In Xillinux, an AXI interface xillybus was officially provided. At that time, I didn't know what it was for. Now I finally understand.. It was originally designed to be compatible with its PCIe interface driver. Xillybus is mainly driven by his PCIe interface.
The following figure shows the structure of Xillybus

         Xillybus is a PCIe interface core using Altera or Xilinux. It accesses its own Xillybus IP core, and finally maps TX and RX channels through FIFO interface. The structure is very clear. All we need is to access our own IP core after the FIFO interface and communicate according to our own protocol.
The upper layer code directly controls the sending and receiving data of the bottom FIFO by opening the device named xillybus and then reading and writing the file


         In this way, Xillybus of PCIe interface is another embedded Linux system independent of PCIe interface FPGA or Windows and Linux operating system of desktop.
         The HOST corresponding to Xillybus of AXI interface is the ARM processor on its own Zynq device.

         RIFFA is the first contact, and its structure is shown in the figure below

         Firstly, the FPGA part is the PCIe core of Xilinx, and then uses TX and RX engines to map to up to 12 TX and RX channels after channel arbitration. The structure is similar to that of PIO and BMD, and the function of channel extension is added, so we don't have to write arbitration code ourselves.
         The PC part is the basic driver and application structure. The access space of PCIe is mapped to the memory of PC. the driver of RIFFA is responsible for the management of memory and PCIe interface. The RIFFA library can be called by the user space program to call the underlying RIFFA driver and finally realize the data communication of PCIe.
         The read-write function of RIFFA is called fpga_recv and FPGA_ The send function interface is also similar to a file read / write command, except that you can specify the PCIe channel number, data size and other information in the parameters.
fpga_send process:

fpga_recv process:

         There is a step called build scatter gather list. My understanding is that when malloc applies for memory on PC, it is easy to apply for discontinuous physical memory, which may be divided into several blocks. Therefore, separate these spaces and generate this list, and then send the list information to PCIe endpoint, EP then uses DMA to directly operate the memory space on the PC according to this list.
         Seeing the above two pictures, I'm really glad I didn't try to do it myself. I don't have so much time to do it, and I don't feel that I have the ability.

The block diagram of EPEE is as follows:


         If you don't look carefully, you won't analyze it.

         The three frameworks mentioned above can certainly be used, but listen to the teacher's suggestions and go directly to RIFFA. There is no reason.

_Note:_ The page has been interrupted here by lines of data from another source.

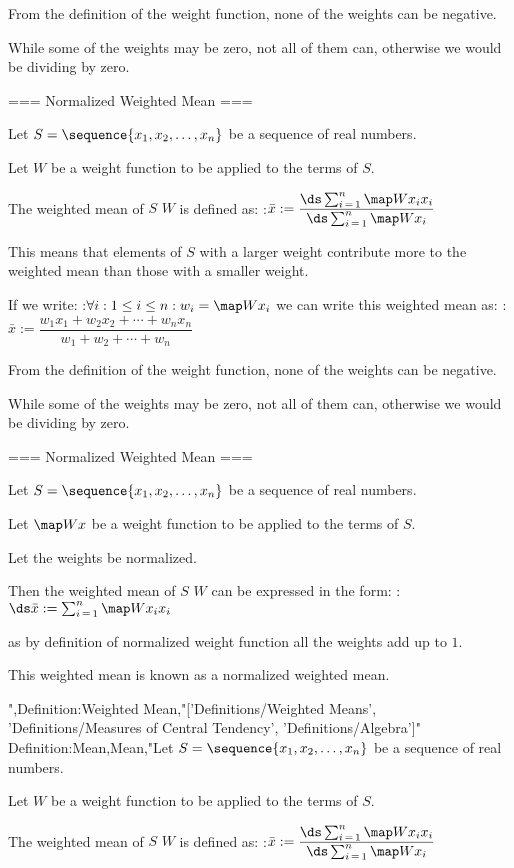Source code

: From the definition of the weight function, none of the weights can be negative.

While some of the weights may be zero, not all of them can, otherwise we would be dividing by zero.


=== Normalized Weighted Mean ===

Let $S = \sequence {x_1, x_2, \ldots, x_n}$ be a sequence of real numbers.

Let $W$ be a weight function to be applied to the terms of $S$.


The weighted mean of $S$  $W$ is defined as:
:$\bar x := \dfrac {\ds \sum_{i \mathop = 1}^n \map W {x_i} x_i} {\ds \sum_{i \mathop = 1}^n \map W {x_i} }$

This means that elements of $S$ with a larger weight contribute more to the weighted mean than those with a smaller weight.


If we write:
:$\forall i: 1 \le i \le n: w_i = \map W {x_i}$
we can write this weighted mean as:
:$\bar x := \dfrac {w_1 x_1 + w_2 x_2 + \cdots + w_n x_n} {w_1 + w_2 + \cdots + w_n}$


From the definition of the weight function, none of the weights can be negative.

While some of the weights may be zero, not all of them can, otherwise we would be dividing by zero.


=== Normalized Weighted Mean ===

Let $S = \sequence {x_1, x_2, \ldots, x_n}$ be a sequence of real numbers.

Let $\map W x$ be a weight function to be applied to the terms of $S$.

Let the weights be normalized.

Then the weighted mean of $S$  $W$ can be expressed in the form:
:$\ds \bar x := \sum_{i \mathop = 1}^n \map W {x_i} x_i$

as by definition of normalized weight function all the weights add up to $1$.

This weighted mean is known as a  normalized weighted mean.



",Definition:Weighted Mean,"['Definitions/Weighted Means', 'Definitions/Measures of Central Tendency', 'Definitions/Algebra']"
Definition:Mean,Mean,"Let $S = \sequence {x_1, x_2, \ldots, x_n}$ be a sequence of real numbers.

Let $W$ be a weight function to be applied to the terms of $S$.


The weighted mean of $S$  $W$ is defined as:
:$\bar x := \dfrac {\ds \sum_{i \mathop = 1}^n \map W {x_i} x_i} {\ds \sum_{i \mathop = 1}^n \map W {x_i} }$

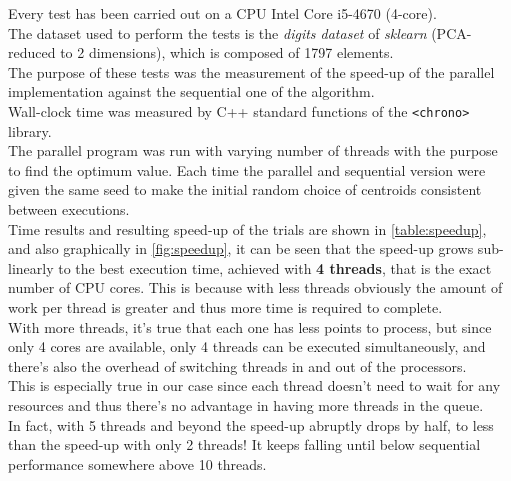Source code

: \documentclass[10pt,twocolumn,letterpaper]{article}
\begin{document}
Every test has been carried out on a CPU Intel Core i5-4670 (4-core).\\
The dataset used to perform the tests is the \textit{digits dataset} of \textit{sklearn} (PCA-reduced to 2 dimensions), which is composed of 1797 elements.\\
The purpose of these tests was the measurement of the speed-up of the parallel implementation against the sequential one of the algorithm.\\
Wall-clock time was measured by C++ standard functions of the \texttt{<chrono>} library.\\
The parallel program was run with varying number of threads with the purpose to find the optimum value. Each time the parallel and sequential version were given the same seed to make the initial random choice of centroids consistent between executions.\\
Time results and resulting speed-up of the trials are shown in \cref{table:speedup}, and also graphically in \cref{fig:speedup}, it can be seen that the speed-up grows sub-linearly to the best execution time, achieved with \textbf{4 threads}, that is the exact number of CPU cores. This is because with less threads obviously the amount of work per thread is greater and thus more time is required to complete.\\ With more threads, it's true that each one has less points to process, but since only 4 cores are available, only 4 threads can be executed simultaneously, and there's also the overhead of switching threads in and out of the processors.\\
This is especially true in our case since each thread doesn't need to wait for any resources and thus there's no advantage in having more threads in the queue.\\
In fact, with 5 threads and beyond the speed-up abruptly drops by half, to less than the speed-up with only 2 threads! It keeps falling until below sequential performance somewhere above 10 threads.
\end{document}
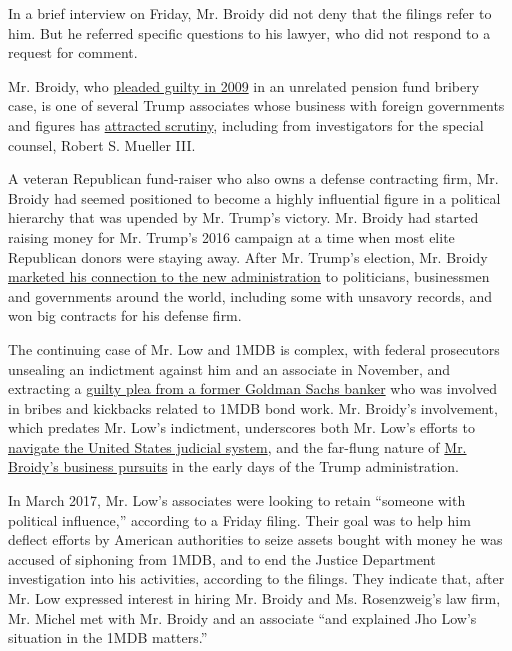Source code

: In a brief interview on Friday, Mr. Broidy did not deny that the filings
refer to him. But he referred specific questions to his lawyer, who did
not respond to a request for comment.

Mr. Broidy, who
\href{https://dealbook.nytimes.com/2009/12/03/guilty-plea-in-new-york-pension-bribery-case/}{pleaded
guilty in 2009} in an unrelated pension fund bribery case, is one of
several Trump associates whose business with foreign governments and
figures has
\href{https://www.washingtonpost.com/politics/gop-fundraiser-broidy-under-investigation-for-alleged-effort-to-sell-government-influence-people-familiar-with-probe-say/2018/08/17/c9e55792-a185-11e8-8e87-c869fe70a721_story.html?utm_term=.0f1238b61ea0}{attracted
scrutiny}, including from investigators for the special counsel, Robert
S. Mueller III.

A veteran Republican fund-raiser who also owns a defense contracting
firm, Mr. Broidy had seemed positioned to become a highly influential
figure in a political hierarchy that was upended by Mr. Trump's victory.
Mr. Broidy had started raising money for Mr. Trump's 2016 campaign at a
time when most elite Republican donors were staying away. After Mr.
Trump's election, Mr. Broidy
\href{https://www.nytimes.com/2018/03/25/us/politics/elliott-broidy-trump-access-circinus-lobbying.html}{marketed
his connection to the new administration} to politicians, businessmen
and governments around the world, including some with unsavory records,
and won big contracts for his defense firm.

The continuing case of Mr. Low and 1MDB is complex, with federal
prosecutors unsealing an indictment against him and an associate in
November, and extracting a
\href{https://www.nytimes.com/2018/11/09/business/goldman-sachs-malaysia-1mdb.html}{guilty
plea from a former Goldman Sachs banker} who was involved in bribes and
kickbacks related to 1MDB bond work. Mr. Broidy's involvement, which
predates Mr. Low's indictment, underscores both Mr. Low's efforts to
\href{https://www.nytimes.com/2018/11/13/business/jho-low-1mdb-influence-campaign.html}{navigate
the United States judicial system}, and the far-flung nature of
\href{https://www.nytimes.com/2018/07/24/us/politics/rick-gates-elliott-broidy-trump-payments.html}{Mr.
Broidy's business pursuits} in the early days of the Trump
administration.

In March 2017, Mr. Low's associates were looking to retain ``someone
with political influence,'' according to a Friday filing. Their goal was
to help him deflect efforts by American authorities to seize assets
bought with money he was accused of siphoning from 1MDB, and to end the
Justice Department investigation into his activities, according to the
filings. They indicate that, after Mr. Low expressed interest in hiring
Mr. Broidy and Ms. Rosenzweig's law firm, Mr. Michel met with Mr. Broidy
and an associate ``and explained Jho Low's situation in the 1MDB
matters.''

2. Establish RIFFA project

         Go online to download the official RIFFA source file. You need to fill in some information to get the download address: http://riffa.ucsd.edu/download

         I directly downloaded the latest release version of RIFFA 2.2.2
         Unzipped file structure:

ZC706 Demo
        ./ You can see the demo of xilinx development board in source/fpga/xilinx directory. zynq chip of MIZ7035 is closest to zc706 development board. We will use this demo for reference.
         Use vivado to directly open the project. / source/fpga/xilinx/zc706/ZC706_Gen2x4If128/prj/ZC706_Gen2x4If128.xpr, click to automatically upgrade to Vivado 2017.4.
         After updating the software dependencies, it is found that some files are missing in the project. These files are the hdl code related to riffa. We directly add the directory. / source / FPGA / riffa in the project_ All files under hdl, and check the two options in the red box


         Click Finish and wait for the update of the file structure. You can see that there are no error warnings.

         You can delete one more verilog file related to altera. Because I don't have the development board of ZC706, I won't integrate it. I'll experiment directly on MIZ7035.

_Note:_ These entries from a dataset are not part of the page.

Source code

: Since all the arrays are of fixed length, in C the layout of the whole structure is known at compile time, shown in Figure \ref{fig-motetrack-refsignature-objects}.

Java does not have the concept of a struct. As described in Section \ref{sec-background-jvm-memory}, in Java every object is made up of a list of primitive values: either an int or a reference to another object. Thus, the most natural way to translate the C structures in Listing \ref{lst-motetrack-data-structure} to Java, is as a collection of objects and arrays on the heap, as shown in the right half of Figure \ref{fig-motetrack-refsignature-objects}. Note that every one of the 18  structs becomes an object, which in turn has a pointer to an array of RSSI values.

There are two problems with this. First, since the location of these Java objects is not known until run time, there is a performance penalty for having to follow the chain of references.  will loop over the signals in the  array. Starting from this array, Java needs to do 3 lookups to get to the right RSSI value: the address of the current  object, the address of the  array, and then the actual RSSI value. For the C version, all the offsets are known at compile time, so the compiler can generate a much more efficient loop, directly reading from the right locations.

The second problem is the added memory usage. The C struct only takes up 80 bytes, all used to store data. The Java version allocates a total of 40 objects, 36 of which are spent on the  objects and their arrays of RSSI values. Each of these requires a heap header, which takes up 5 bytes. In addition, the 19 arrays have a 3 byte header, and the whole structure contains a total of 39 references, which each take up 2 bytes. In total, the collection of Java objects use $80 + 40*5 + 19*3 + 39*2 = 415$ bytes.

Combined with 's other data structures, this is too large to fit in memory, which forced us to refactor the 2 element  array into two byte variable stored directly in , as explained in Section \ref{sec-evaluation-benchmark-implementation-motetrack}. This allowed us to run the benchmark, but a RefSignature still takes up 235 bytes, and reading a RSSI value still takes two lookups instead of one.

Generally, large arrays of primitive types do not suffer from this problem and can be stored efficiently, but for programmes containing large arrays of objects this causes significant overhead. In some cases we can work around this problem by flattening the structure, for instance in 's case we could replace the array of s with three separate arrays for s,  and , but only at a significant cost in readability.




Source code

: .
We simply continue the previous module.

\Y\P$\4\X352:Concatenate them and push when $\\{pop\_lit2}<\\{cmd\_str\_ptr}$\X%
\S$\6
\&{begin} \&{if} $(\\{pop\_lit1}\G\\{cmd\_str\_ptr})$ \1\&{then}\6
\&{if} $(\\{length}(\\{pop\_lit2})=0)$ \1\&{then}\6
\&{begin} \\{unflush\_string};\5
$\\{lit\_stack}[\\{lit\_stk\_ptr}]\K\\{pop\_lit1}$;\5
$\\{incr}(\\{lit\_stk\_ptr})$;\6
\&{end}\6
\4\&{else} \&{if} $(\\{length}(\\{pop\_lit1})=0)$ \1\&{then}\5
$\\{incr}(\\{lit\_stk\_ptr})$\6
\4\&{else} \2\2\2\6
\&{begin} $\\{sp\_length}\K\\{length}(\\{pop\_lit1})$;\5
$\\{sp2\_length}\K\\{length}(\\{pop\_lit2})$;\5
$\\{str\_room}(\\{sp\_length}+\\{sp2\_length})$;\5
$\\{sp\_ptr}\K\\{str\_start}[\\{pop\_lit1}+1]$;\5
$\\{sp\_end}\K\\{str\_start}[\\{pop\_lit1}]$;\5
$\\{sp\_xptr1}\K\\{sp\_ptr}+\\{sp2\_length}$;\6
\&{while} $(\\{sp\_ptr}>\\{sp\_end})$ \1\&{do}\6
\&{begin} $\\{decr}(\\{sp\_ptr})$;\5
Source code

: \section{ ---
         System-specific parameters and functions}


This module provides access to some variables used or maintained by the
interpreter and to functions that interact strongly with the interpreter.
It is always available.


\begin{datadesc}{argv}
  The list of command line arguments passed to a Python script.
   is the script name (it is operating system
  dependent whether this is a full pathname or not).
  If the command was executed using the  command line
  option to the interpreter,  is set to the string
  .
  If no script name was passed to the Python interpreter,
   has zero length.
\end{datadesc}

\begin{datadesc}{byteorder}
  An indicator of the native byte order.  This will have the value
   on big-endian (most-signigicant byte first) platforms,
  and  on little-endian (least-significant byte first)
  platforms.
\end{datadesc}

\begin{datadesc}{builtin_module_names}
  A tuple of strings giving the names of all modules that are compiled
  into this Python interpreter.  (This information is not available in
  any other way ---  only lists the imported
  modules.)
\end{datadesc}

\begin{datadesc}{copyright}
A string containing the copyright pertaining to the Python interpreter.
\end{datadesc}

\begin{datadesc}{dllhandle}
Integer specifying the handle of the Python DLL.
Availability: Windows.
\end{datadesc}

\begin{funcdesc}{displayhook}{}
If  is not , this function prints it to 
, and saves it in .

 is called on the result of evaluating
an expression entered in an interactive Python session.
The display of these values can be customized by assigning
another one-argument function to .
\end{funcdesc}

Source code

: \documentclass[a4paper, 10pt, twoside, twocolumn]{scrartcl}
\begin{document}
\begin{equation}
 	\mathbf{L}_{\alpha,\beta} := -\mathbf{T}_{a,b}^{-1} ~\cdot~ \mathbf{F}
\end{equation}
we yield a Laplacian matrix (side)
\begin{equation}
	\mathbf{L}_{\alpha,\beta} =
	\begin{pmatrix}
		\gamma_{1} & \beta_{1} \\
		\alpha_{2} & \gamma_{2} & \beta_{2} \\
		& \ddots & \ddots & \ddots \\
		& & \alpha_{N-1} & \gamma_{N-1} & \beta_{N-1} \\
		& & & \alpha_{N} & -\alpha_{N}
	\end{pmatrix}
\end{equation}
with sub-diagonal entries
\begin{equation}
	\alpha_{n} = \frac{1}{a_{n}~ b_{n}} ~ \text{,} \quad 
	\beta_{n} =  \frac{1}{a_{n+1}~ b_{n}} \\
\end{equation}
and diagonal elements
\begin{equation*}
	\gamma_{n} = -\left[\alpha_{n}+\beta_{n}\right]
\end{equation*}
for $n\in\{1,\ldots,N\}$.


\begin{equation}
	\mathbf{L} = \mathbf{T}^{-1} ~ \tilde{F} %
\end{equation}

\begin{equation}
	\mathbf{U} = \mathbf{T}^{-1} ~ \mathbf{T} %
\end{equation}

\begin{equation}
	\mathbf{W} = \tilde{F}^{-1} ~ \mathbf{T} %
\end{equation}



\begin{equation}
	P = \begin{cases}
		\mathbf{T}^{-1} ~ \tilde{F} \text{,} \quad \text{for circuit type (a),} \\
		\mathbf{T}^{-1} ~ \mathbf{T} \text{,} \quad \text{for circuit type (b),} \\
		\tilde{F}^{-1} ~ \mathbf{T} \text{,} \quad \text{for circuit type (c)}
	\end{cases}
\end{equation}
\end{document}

MIZ7035 engineering design
         Continue to add the HDMI and MIG projects tested in the previous section to the PCIe function, click IP catalog - > search for PCIe - > double click 7 series integrated block for PCI Express - > select Customize IP. You cannot add IP to BD here because this IP Core is contained in another hdl file.

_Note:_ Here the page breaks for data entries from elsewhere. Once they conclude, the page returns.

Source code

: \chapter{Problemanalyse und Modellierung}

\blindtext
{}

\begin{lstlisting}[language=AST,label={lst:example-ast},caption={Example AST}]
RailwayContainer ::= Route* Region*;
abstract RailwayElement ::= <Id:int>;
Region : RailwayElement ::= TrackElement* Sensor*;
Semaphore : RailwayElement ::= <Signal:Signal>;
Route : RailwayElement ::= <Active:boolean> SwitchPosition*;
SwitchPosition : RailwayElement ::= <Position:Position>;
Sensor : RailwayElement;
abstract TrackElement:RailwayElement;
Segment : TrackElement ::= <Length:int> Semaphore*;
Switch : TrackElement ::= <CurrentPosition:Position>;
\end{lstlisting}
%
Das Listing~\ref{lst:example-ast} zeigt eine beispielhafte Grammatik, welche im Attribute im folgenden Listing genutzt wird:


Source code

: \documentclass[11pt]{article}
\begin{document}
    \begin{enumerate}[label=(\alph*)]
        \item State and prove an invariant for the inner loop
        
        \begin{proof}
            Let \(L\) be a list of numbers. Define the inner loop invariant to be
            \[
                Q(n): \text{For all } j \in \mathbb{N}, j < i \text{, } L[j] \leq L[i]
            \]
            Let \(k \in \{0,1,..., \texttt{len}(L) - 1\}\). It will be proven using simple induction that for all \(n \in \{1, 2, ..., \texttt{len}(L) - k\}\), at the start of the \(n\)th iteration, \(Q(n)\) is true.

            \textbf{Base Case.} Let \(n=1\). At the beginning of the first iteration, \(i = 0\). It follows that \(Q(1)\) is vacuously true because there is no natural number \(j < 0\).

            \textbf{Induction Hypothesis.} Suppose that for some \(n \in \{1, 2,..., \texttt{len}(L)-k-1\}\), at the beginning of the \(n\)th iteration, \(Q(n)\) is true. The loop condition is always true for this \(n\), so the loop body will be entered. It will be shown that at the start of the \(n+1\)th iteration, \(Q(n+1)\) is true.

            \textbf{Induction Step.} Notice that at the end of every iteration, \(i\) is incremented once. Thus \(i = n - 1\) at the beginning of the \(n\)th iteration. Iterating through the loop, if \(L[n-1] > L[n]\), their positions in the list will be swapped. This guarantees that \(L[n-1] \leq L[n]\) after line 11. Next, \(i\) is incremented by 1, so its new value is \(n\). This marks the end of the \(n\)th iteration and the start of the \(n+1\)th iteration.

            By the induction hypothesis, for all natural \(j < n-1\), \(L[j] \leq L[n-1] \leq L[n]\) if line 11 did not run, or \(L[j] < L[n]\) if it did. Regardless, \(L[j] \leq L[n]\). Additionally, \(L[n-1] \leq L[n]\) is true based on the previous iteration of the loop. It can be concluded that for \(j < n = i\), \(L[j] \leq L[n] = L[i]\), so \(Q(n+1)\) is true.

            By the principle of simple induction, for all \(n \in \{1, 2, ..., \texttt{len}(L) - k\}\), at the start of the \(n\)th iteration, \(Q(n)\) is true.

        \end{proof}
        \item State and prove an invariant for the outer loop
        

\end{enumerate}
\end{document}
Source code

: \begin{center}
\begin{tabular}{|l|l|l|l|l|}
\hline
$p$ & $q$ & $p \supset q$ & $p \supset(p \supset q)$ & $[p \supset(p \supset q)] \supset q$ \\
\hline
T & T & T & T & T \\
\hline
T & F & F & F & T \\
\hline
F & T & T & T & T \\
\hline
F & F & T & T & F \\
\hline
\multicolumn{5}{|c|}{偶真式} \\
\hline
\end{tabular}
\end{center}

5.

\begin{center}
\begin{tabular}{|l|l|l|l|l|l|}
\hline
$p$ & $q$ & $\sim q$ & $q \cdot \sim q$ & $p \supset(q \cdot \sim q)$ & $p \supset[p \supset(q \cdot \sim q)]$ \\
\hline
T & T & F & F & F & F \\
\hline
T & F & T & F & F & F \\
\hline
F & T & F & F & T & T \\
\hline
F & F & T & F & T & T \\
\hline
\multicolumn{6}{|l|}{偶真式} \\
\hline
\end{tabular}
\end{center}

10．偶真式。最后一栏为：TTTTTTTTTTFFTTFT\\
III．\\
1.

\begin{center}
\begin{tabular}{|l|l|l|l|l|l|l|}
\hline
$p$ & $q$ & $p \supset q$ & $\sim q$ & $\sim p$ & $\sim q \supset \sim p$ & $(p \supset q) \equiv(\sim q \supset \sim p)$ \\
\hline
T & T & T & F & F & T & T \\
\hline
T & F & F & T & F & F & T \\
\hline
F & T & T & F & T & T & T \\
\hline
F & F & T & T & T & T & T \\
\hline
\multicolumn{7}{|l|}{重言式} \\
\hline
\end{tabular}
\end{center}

         In order to facilitate migration, open the PCIe IP in ZC706 Demo and miz7035 project at the same time, and configure the IP of miz7035 according to the configuration of demo. Maps:
X4,5.0GT/s,100MHz Ref clock:













          Regardless of the significance of each configuration, it should be no problem to follow the demo.

          Create a new file MIZ7035 in your own project_ Gen2x4lf128. V, and then copy. / source/fpga/xilinx/zc706/ZC706_Gen2x4If128/hdl/ZC706_Gen2x4If128.v and paste it in. Change all zc706 characters to MIZ7035, and there is no need to modify others.

         Create a new file Riffa in your own project_ wrapper_ MIZ7035. V, and then copy. / source/fpga/xilinx/zc706/riffa_wrapper_zc706.v and paste it in. Change all ZC706 characters to MIZ7035, and there is no need to modify others.

         Then, when updating the file directory, you will be prompted that the file is missing. Then, according to the method just described in the demo, set. / source / FPGA / Riffa_ Add all files under HDL to the project and wait for updates. You can delete unnecessary files.
The final catalogue is as follows

         Because there was BD in my previous project, in order to exemplify a miz7035_ For the gen2x4lf128 module, you need to re instantiate BD and this module, and then use them as the top-level file.
         Create a new MIZ7035_PCIE_RIFFA.v file, copy the wrapper code generated by BD before and copy it in. Delete the wrapper of the original BD. Miz7035 is described below_ Gen2x4lf128 is instantiated.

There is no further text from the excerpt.